The Italians, Spanish, English, and Danish were all firmly behind their national men’s football team as the semi-finals of the delayed Euro 2020 kicked off in London at Wembley on Tuesday. However, not all are in support of the players taking the knee before kick-off.
Ahead of the tournament, UEFA made it clear that they would not interfere in any way.
"We urge spectators to show respect for teams and players taking the knee. Any player who wants to demand equality amongst human beings by taking the knee will be allowed to do so," UEFA said.
While the Italian team’s official line is that they will take the knee if the opposition requests, a chunk of Spanish fans weren’t very happy about the gesture. England’s FA have had to ask their fans, a minority of them, to respect the players’ choice.

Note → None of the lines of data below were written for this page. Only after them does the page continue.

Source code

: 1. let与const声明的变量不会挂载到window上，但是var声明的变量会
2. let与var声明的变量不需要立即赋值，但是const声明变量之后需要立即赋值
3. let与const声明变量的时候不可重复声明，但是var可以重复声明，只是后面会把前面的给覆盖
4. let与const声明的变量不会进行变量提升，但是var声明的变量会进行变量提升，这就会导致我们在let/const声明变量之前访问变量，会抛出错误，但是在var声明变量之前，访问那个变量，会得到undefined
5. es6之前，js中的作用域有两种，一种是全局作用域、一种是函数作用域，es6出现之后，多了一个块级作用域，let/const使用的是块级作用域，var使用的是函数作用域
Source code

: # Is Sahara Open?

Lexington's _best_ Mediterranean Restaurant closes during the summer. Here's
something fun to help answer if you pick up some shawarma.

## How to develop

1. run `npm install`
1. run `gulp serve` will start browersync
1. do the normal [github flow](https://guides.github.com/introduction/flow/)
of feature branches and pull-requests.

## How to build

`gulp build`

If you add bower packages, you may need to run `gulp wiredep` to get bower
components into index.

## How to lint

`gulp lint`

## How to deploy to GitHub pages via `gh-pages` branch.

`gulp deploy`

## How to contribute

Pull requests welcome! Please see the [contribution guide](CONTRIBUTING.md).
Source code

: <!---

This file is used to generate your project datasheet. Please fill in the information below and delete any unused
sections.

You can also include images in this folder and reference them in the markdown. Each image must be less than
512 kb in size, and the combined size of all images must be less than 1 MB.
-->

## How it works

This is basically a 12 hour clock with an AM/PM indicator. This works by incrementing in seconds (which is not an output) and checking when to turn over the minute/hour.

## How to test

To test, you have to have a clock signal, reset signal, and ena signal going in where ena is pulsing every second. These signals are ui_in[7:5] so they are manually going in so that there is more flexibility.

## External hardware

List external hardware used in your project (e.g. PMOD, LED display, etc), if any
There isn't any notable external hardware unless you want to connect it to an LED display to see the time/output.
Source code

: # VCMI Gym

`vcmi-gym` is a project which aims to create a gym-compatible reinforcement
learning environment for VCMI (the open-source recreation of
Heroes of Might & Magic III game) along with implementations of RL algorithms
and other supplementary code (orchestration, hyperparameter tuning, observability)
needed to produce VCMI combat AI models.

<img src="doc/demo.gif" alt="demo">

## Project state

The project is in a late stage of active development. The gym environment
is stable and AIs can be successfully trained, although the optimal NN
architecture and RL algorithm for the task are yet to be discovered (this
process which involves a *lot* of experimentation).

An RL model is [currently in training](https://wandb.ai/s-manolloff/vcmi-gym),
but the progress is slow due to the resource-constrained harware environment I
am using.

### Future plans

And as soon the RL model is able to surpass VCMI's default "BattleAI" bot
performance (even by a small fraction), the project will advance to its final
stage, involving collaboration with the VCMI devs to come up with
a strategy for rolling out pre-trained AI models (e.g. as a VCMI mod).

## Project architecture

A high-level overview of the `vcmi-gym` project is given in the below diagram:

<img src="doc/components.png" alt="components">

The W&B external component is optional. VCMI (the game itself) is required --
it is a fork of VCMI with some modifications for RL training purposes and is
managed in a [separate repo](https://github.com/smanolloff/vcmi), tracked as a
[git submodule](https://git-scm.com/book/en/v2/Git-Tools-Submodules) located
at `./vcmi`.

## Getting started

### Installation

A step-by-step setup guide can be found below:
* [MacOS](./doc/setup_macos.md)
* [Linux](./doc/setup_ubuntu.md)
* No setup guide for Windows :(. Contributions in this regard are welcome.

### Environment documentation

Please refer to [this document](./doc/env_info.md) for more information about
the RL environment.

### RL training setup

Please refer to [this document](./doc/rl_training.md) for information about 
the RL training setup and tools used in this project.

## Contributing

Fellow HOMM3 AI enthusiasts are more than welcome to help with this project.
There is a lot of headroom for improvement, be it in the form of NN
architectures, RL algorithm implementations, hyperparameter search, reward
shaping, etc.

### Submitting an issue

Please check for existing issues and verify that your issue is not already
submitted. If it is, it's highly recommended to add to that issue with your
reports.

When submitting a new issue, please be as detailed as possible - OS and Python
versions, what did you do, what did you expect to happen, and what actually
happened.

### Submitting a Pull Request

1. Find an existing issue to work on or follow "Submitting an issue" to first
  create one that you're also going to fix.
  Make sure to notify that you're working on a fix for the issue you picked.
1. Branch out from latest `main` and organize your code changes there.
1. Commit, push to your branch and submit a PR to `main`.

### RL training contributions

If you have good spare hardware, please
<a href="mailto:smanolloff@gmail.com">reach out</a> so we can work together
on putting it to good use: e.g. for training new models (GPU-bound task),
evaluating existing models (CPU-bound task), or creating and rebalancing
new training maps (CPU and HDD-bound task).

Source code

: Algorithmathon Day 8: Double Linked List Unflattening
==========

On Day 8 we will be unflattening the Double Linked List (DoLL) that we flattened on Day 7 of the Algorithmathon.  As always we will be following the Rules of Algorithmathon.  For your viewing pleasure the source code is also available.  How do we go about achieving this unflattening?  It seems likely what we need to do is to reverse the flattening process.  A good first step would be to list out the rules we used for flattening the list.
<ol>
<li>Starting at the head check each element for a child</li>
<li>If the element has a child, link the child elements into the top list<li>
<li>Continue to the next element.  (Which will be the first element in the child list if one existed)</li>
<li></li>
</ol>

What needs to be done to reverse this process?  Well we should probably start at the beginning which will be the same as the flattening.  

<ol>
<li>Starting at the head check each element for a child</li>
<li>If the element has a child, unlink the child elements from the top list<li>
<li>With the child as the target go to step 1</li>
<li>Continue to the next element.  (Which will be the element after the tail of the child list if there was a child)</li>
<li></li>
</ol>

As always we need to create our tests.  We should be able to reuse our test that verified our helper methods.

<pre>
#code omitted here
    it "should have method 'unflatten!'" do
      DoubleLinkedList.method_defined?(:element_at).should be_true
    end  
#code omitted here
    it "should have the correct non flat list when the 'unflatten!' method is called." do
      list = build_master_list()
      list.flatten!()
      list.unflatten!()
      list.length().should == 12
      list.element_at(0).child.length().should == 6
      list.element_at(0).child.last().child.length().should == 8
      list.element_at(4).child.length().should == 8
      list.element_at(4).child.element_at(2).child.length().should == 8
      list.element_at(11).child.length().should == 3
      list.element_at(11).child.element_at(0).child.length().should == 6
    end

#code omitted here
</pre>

Denmark on the other hand applauded the gesture but didn’t take part in it.
Expect more chatter over the next match days in London around the anti-racism gesture that became a prominent symbol in sport after American footballer Colin Kaepernick’s took the knee in 2016.
Racism in Football
One cannot turn a blind eye to incidents of racism, especially when almost after every match in professional football, there are complaints about abuses directed at players and sometimes even the families.
Remember when Raheem Sterling bought his mother a house? Or when in 2019, Italy’s Leonardo Bonucci told his then-Juventus colleague Moise Kean it was “50 percent” his fault that he got racially abused by fans.
In France, the President of the Football Federation Noël Le Graët said that racism does not exist after Neymar was called names.
Before the Euros kicked off, Romelu Lukaku, who had a harrowing incident with Inter Milan fans, the club he plays for, lamented that racism is at an all-time high in football.
Taking the knee has become a common sight in many games at the club level but, be that as it may, the problems continue to increase.
Termed as ‘Gesture Politics’
England’s players like Raheem Sterling and Marcus Rashford have been championing the cause against racism in their own ways. And after the first game against Croatia, manager Gareth Southgate said the team was determined "more than ever" to keep taking a knee.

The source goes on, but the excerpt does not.